NotMid 11/03/2026
EDITORIAL NotMid
En el complejo camino hacia la transición, es imperativo establecer “proxys” o hitos que funcionen como brújula. Estos indicadores nos permitirán discernir si avanzamos hacia un cambio estructural o si, por el contrario, estamos ante una maniobra “gatopardiana” donde todo cambia para que nada cambie.
Hoy, el indicador más elocuente de este rumbo será la designación del nuevo Fiscal General.
Un país que clama por inversiones milmillonarias para su reconstrucción no puede permitirse el lujo de tener a un extorsionador al frente de la vindicta pública. Una nación que urge de paz y reconciliación no puede entregarle la justicia a quien haya sido cómplice, por acción u omisión, de la represión y la tortura.

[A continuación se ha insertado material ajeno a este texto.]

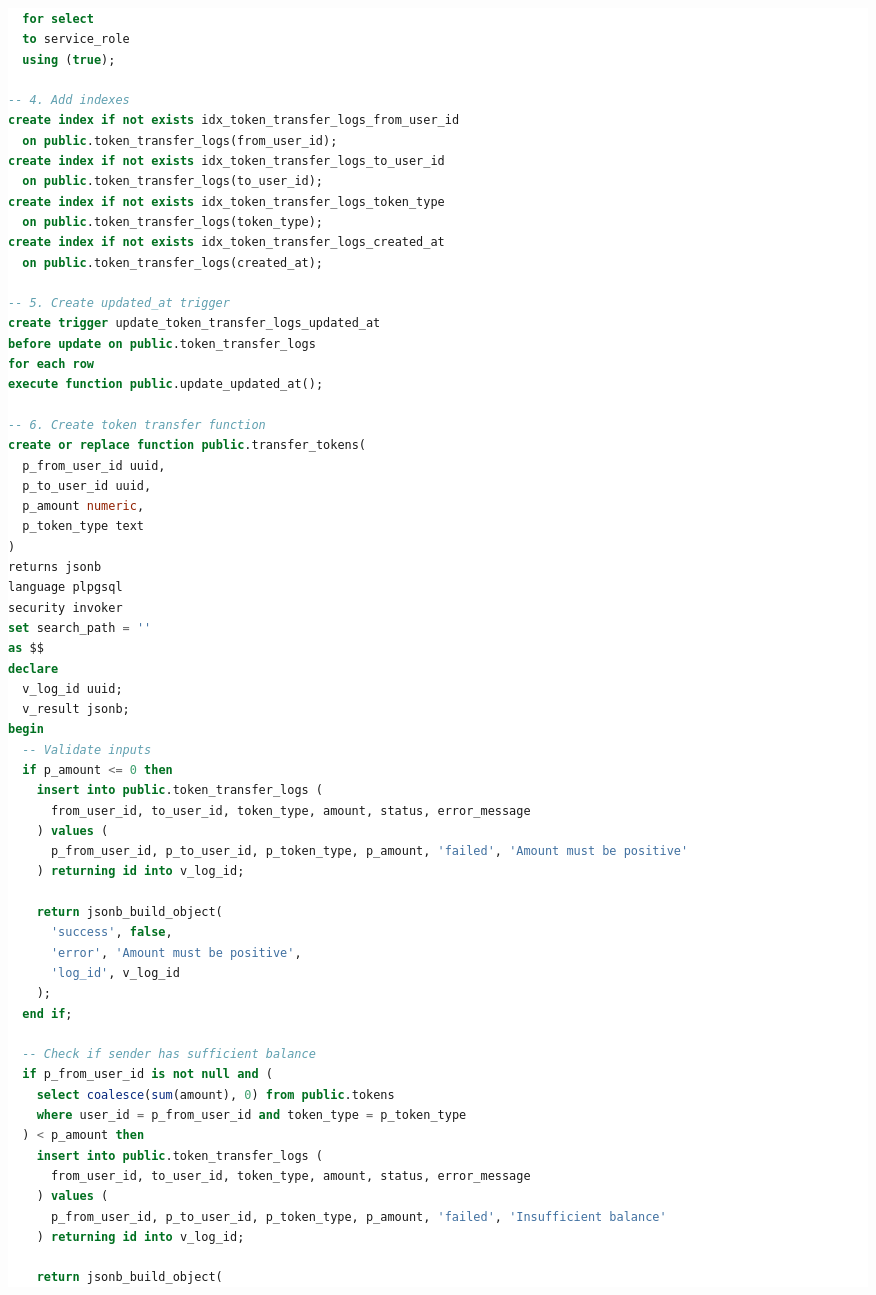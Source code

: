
 ```sql
  for select
  to service_role
  using (true);

-- 4. Add indexes
create index if not exists idx_token_transfer_logs_from_user_id
  on public.token_transfer_logs(from_user_id);
create index if not exists idx_token_transfer_logs_to_user_id
  on public.token_transfer_logs(to_user_id);
create index if not exists idx_token_transfer_logs_token_type
  on public.token_transfer_logs(token_type);
create index if not exists idx_token_transfer_logs_created_at
  on public.token_transfer_logs(created_at);

-- 5. Create updated_at trigger
create trigger update_token_transfer_logs_updated_at
before update on public.token_transfer_logs
for each row
execute function public.update_updated_at();

-- 6. Create token transfer function
create or replace function public.transfer_tokens(
  p_from_user_id uuid,
  p_to_user_id uuid,
  p_amount numeric,
  p_token_type text
)
returns jsonb
language plpgsql
security invoker
set search_path = ''
as $$
declare
  v_log_id uuid;
  v_result jsonb;
begin
  -- Validate inputs
  if p_amount <= 0 then
    insert into public.token_transfer_logs (
      from_user_id, to_user_id, token_type, amount, status, error_message
    ) values (
      p_from_user_id, p_to_user_id, p_token_type, p_amount, 'failed', 'Amount must be positive'
    ) returning id into v_log_id;

    return jsonb_build_object(
      'success', false,
      'error', 'Amount must be positive',
      'log_id', v_log_id
    );
  end if;

  -- Check if sender has sufficient balance
  if p_from_user_id is not null and (
    select coalesce(sum(amount), 0) from public.tokens
    where user_id = p_from_user_id and token_type = p_token_type
  ) < p_amount then
    insert into public.token_transfer_logs (
      from_user_id, to_user_id, token_type, amount, status, error_message
    ) values (
      p_from_user_id, p_to_user_id, p_token_type, p_amount, 'failed', 'Insufficient balance'
    ) returning id into v_log_id;

    return jsonb_build_object(
```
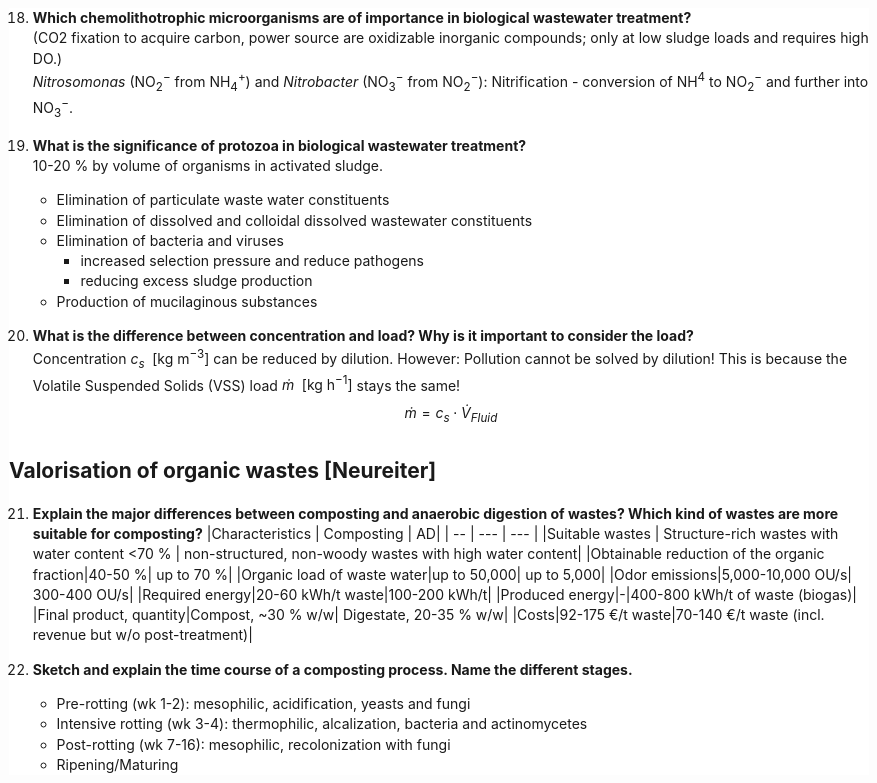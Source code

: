 18. **Which chemolithotrophic microorganisms are of importance in biological wastewater treatment?**\
    (CO2 fixation to acquire carbon, power source are oxidizable inorganic compounds; only at low sludge loads and requires high DO.)\
    _Nitrosomonas_ ($\textrm{NO}_2^-$ from $\textrm{NH}_4^+$) and _Nitrobacter_ ($\textrm{NO}_3^-$ from $\textrm{NO}_2^-$): Nitrification - conversion of $\textrm{NH}^4$ to $\textrm{NO}_2^-$ and further into $\textrm{NO}_3^-$.
19. **What is the significance of protozoa in biological wastewater treatment?**\
    10-20 % by volume of organisms in activated sludge.

    - Elimination of particulate waste water constituents
    - Elimination of dissolved and colloidal dissolved wastewater constituents
    - Elimination of bacteria and viruses
      - increased selection pressure and reduce pathogens
      - reducing excess sludge production
    - Production of mucilaginous substances

20. **What is the difference between concentration and load? Why is it important to consider the load?**\
    Concentration $c_s\enspace [\textrm{kg m}^{-3}]$ can be reduced by dilution. However: Pollution cannot be solved by dilution! This is because the Volatile Suspended Solids (VSS) load $\dot m \enspace [\textrm{kg h}^{-1}]$ stays the same!
    $$\dot m = c_s \cdot \dot V_{Fluid}$$

## Valorisation of organic wastes \[Neureiter\]

21. **Explain the major differences between composting and anaerobic digestion of wastes? Which kind of wastes are more suitable for composting?**
    |Characteristics | Composting | AD|
    | -- | --- | --- |
    |Suitable wastes | Structure-rich wastes with water content <70 % | non-structured, non-woody wastes with high water content|
    |Obtainable reduction of the organic fraction|40-50 %| up to 70 %|
    |Organic load of waste water|up to 50,000| up to 5,000|
    |Odor emissions|5,000-10,000 OU/s| 300-400 OU/s|
    |Required energy|20-60 kWh/t waste|100-200 kWh/t|
    |Produced energy|-|400-800 kWh/t of waste (biogas)|
    |Final product, quantity|Compost, ~30 % w/w| Digestate, 20-35 % w/w|
    |Costs|92-175 €/t waste|70-140 €/t waste (incl. revenue but w/o post-treatment)|
22. **Sketch and explain the time course of a composting process. Name the different stages.**

    - Pre-rotting (wk 1-2): mesophilic, acidification, yeasts and fungi
    - Intensive rotting (wk 3-4): thermophilic, alcalization, bacteria and actinomycetes
    - Post-rotting (wk 7-16): mesophilic, recolonization with fungi
    - Ripening/Maturing
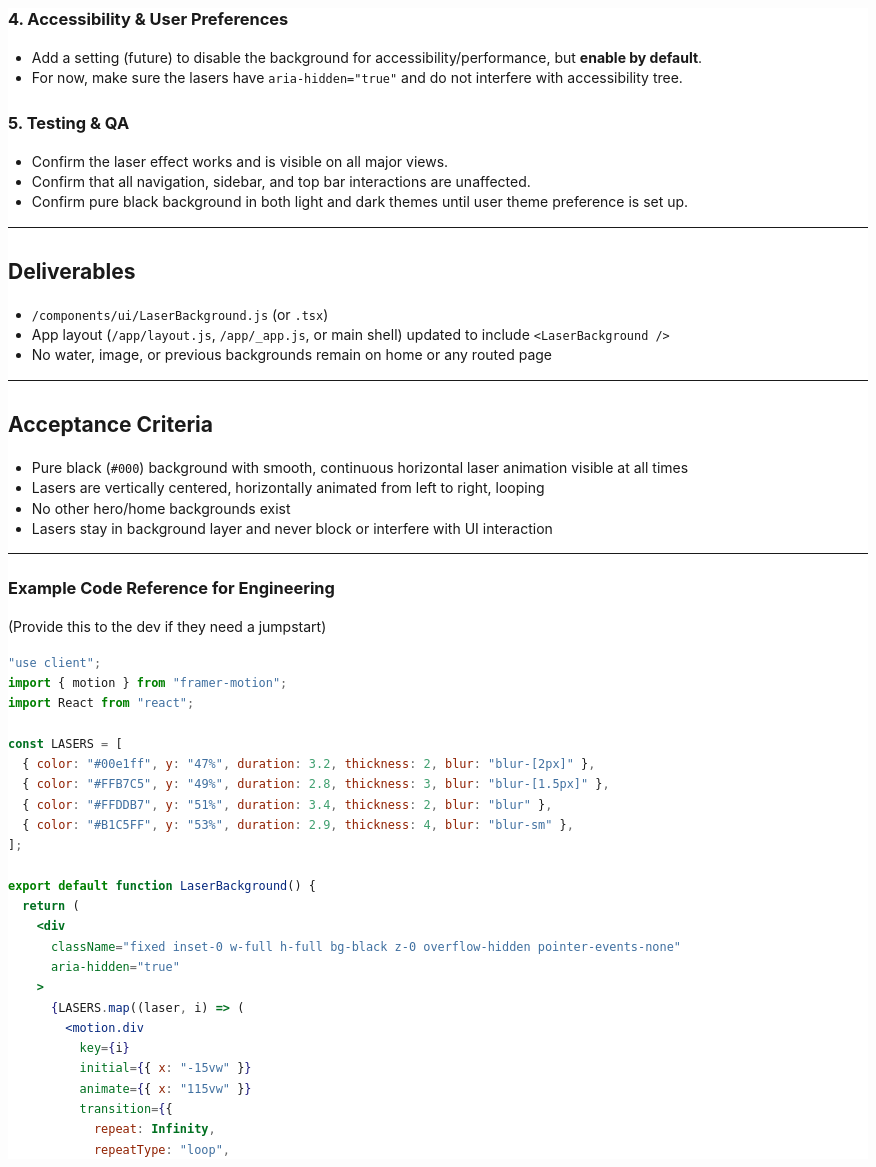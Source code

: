### 4. **Accessibility & User Preferences**

- Add a setting (future) to disable the background for accessibility/performance, but **enable by default**.
- For now, make sure the lasers have `aria-hidden="true"` and do not interfere with accessibility tree.

### 5. **Testing & QA**

- Confirm the laser effect works and is visible on all major views.
- Confirm that all navigation, sidebar, and top bar interactions are unaffected.
- Confirm pure black background in both light and dark themes until user theme preference is set up.

---

## **Deliverables**

- `/components/ui/LaserBackground.js` (or `.tsx`)
- App layout (`/app/layout.js`, `/app/_app.js`, or main shell) updated to include `<LaserBackground />`
- No water, image, or previous backgrounds remain on home or any routed page

---

## **Acceptance Criteria**

- Pure black (`#000`) background with smooth, continuous horizontal laser animation visible at all times
- Lasers are vertically centered, horizontally animated from left to right, looping
- No other hero/home backgrounds exist
- Lasers stay in background layer and never block or interfere with UI interaction

---

### **Example Code Reference for Engineering**

(Provide this to the dev if they need a jumpstart)

```jsx
"use client";
import { motion } from "framer-motion";
import React from "react";

const LASERS = [
  { color: "#00e1ff", y: "47%", duration: 3.2, thickness: 2, blur: "blur-[2px]" },
  { color: "#FFB7C5", y: "49%", duration: 2.8, thickness: 3, blur: "blur-[1.5px]" },
  { color: "#FFDDB7", y: "51%", duration: 3.4, thickness: 2, blur: "blur" },
  { color: "#B1C5FF", y: "53%", duration: 2.9, thickness: 4, blur: "blur-sm" },
];

export default function LaserBackground() {
  return (
    <div
      className="fixed inset-0 w-full h-full bg-black z-0 overflow-hidden pointer-events-none"
      aria-hidden="true"
    >
      {LASERS.map((laser, i) => (
        <motion.div
          key={i}
          initial={{ x: "-15vw" }}
          animate={{ x: "115vw" }}
          transition={{
            repeat: Infinity,
            repeatType: "loop",
```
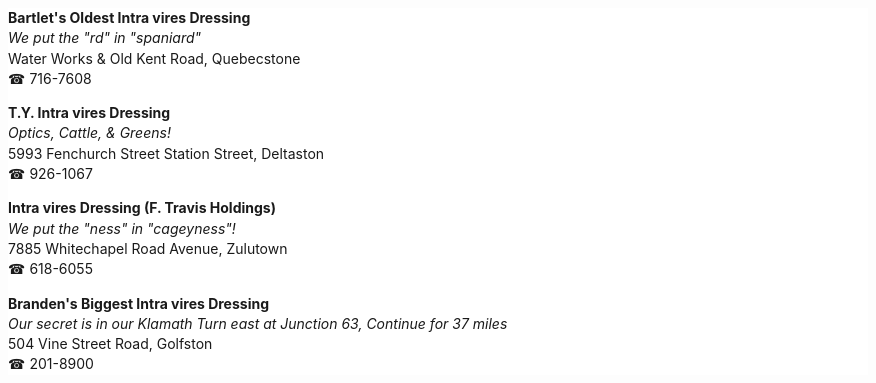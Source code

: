 **Bartlet's Oldest Intra vires Dressing**  
_We put the "rd" in "spaniard"_  
Water Works & Old Kent Road, Quebecstone  
☎ 716-7608

**T.Y. Intra vires Dressing**  
_Optics, Cattle, & Greens!_  
5993 Fenchurch Street Station Street, Deltaston  
☎ 926-1067

**Intra vires Dressing (F. Travis Holdings)**  
_We put the "ness" in "cageyness"!_  
7885 Whitechapel Road Avenue, Zulutown  
☎ 618-6055

**Branden's Biggest Intra vires Dressing**  
_Our secret is in our Klamath 
Turn east at Junction 63, Continue for 37 miles_  
504 Vine Street Road, Golfston  
☎ 201-8900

Un Fiscal competente e independiente representa el punto de encuentro definitivo entre los intereses de la comunidad internacional y las aspiraciones del pueblo venezolano. Son agendas concurrentes. En contraste, un Fiscal designado con el único propósito de proteger a figuras del poder —como Delcy Rodríguez— representaría “hambre para hoy y más hambre para mañana”. Sería, en definitiva, perpetuar el ciclo que nos subordinó a intereses antioccidentales y a las órbitas de las dictaduras globales.
Para quienes consideren esta lectura como una exageración, bastaría con revisar el historial de algunos candidatos que ya comienzan a sonar. Sus trayectorias están marcadas por el negacionismo de una tragedia humanitaria y de derechos humanos que es, a todas luces, innegable.